Durs Grünbein erkundet „Die Bars von Atlantis“

Von Daniele VecchiatoRSS-Newsfeed neuer Artikel von Daniele Vecchiato

Besprochene Bücher / Literaturhinweise

In einer Bar von Atlantis hocken verblichene Prominente der Weltliteratur nebeneinander wie die Wachsfiguren eines Unterwassermuseums von Madame Tussaud: „Der Mensch ist ein Fremdling auf Erden“ lautet lakonisch ein Schild über dem Tresen. Die versunkene Insel, von der Platon erzählte, soll nach Durs Grünbein von den großen Dichtern der Vergangenheit bevölkert sein, von den verstorbenen Autoren aller Epochen, mit denen er so häufig in seinen Werken kommuniziert.
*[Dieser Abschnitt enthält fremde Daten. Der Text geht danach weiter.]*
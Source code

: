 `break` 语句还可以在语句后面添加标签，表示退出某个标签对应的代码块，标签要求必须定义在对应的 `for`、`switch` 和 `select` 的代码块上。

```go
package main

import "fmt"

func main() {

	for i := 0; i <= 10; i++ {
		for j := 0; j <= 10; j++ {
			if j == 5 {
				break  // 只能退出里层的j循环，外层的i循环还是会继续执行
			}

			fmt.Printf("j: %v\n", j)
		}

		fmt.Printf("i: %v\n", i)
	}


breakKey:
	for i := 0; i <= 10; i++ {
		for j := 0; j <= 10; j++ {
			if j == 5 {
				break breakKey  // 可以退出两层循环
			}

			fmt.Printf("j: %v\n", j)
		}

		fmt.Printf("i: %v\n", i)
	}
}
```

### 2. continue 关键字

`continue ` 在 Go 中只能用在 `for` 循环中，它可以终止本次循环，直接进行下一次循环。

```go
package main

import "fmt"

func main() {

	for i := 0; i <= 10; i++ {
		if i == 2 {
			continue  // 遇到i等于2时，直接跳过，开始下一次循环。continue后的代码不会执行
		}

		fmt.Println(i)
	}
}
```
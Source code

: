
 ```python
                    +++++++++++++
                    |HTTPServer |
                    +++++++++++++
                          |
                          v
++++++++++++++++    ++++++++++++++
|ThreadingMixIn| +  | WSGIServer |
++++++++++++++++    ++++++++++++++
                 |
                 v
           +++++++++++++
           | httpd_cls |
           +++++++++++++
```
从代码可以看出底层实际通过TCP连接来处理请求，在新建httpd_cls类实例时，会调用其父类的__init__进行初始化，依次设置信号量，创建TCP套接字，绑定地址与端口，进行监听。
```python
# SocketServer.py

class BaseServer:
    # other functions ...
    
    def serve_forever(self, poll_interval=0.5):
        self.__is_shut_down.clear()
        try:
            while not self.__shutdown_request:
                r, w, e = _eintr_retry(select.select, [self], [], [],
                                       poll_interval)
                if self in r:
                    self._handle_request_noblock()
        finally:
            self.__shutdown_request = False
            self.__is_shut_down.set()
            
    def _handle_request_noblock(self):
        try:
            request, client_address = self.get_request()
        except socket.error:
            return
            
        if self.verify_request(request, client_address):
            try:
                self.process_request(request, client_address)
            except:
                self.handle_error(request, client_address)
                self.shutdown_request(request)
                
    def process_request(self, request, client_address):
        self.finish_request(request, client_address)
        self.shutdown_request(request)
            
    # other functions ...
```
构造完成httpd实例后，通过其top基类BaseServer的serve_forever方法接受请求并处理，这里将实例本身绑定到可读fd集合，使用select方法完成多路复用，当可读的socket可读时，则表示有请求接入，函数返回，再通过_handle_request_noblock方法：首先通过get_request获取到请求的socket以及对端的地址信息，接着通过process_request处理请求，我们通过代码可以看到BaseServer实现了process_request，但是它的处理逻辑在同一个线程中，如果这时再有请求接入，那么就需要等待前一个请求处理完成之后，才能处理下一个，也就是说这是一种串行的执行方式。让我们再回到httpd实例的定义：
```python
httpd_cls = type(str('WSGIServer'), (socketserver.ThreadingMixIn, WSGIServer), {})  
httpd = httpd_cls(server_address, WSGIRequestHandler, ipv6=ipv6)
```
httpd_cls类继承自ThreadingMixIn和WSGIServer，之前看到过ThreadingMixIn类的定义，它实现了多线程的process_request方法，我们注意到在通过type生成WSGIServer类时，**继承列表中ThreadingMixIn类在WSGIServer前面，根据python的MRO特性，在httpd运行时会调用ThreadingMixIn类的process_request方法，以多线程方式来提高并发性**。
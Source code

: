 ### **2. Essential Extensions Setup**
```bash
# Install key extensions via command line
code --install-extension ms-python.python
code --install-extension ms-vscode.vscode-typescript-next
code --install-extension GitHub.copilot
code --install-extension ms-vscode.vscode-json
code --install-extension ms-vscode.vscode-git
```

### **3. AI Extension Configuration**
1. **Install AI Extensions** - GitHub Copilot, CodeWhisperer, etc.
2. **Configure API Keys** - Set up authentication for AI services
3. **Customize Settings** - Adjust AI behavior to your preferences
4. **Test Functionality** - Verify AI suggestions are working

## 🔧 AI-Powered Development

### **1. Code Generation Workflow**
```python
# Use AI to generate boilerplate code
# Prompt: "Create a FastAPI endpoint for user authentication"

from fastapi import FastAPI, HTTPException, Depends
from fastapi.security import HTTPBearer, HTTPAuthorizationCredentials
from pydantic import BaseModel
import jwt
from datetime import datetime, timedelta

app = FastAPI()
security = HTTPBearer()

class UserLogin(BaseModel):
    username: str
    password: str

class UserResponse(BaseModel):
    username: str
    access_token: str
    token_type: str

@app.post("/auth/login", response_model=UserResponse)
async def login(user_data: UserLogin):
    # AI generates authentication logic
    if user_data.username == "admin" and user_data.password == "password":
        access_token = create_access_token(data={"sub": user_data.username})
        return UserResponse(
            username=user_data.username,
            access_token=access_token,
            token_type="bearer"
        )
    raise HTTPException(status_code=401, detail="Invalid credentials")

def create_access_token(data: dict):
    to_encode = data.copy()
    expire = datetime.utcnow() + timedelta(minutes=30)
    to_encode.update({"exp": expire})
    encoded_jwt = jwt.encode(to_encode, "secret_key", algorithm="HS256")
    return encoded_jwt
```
Wie Kapitän Nemo, ein „Festlandsverächter“ und „Radikalmisanthrop“, will der Dresdner Schriftsteller in die Fluten tauchen wie der Mann auf der Tomba del tuffatore in Paestum, dessen Kopfsprung auf eine lange Reise in die Unterwelt, ins Totenreich, ins Unbewusste hindeutet.

Im vergnüglichen Band „Die Bars von Atlantis“, einem langen Essay in vierzehn Etappen, der auf zwei Vorträgen beruht, die der Dichter in Berlin und Bologna zwischen 2008 und 2009 gehalten hat, lässt Grünbein die schönsten literarischen Werke Revue passieren, die das Leben unter oder auf dem Wasser sowie das Reisen übers Meer zum Thema haben. Natürlich gehören Homer und Herman Melville dazu; Dante, Virginia Woolf und Jules Verne, sogar Charles Baudelaire, Bertolt Brecht und T. S. Eliot werden erwähnt. Dichtung wird als Schifffahrt präsentiert, das Gedicht – nach Ossip Mandelstam – als Flaschenpost konturiert.

Die Literatur, jahrhundertelang von den riskanten Unternehmen der Meeresbezwinger genährt, wimmelt von abenteuerlichen Seefahrern. Grünbein zufolge werden moderne Verkehrsmittel das Schiff und seine charmante Symbolik von Aufbruch, von Wagnis des Lebens nie ersetzen können. Denn wie könnten heute die technikfeindlichen Lyriker über die so unpoetischen Flugzeuge dichten? „Warum“, fragt sich der Autor, „werden keine Oden geschrieben auf all diese Airbusse, Boeings und Helikopter, nicht die kleinste Elegie auf die erst gestern im Technikmuseum abgestellte Concorde […]?“ Auch einem Kosmopoliten wie Grünbein, der seit der Öffnung des „Eisernen Vorhangs“ viel durch die Welt gereist ist, erscheinen die Flughäfen als moderne Höllen, als hektische Transiträume für vom Jetlag verwirrte Globetrotter. Dichtung bewegt sich dagegen auf dem Meer, sie speist sich mit Salzwasser, sie träumt von langen Reisen, von fernen Ländern und submarinen Reichen.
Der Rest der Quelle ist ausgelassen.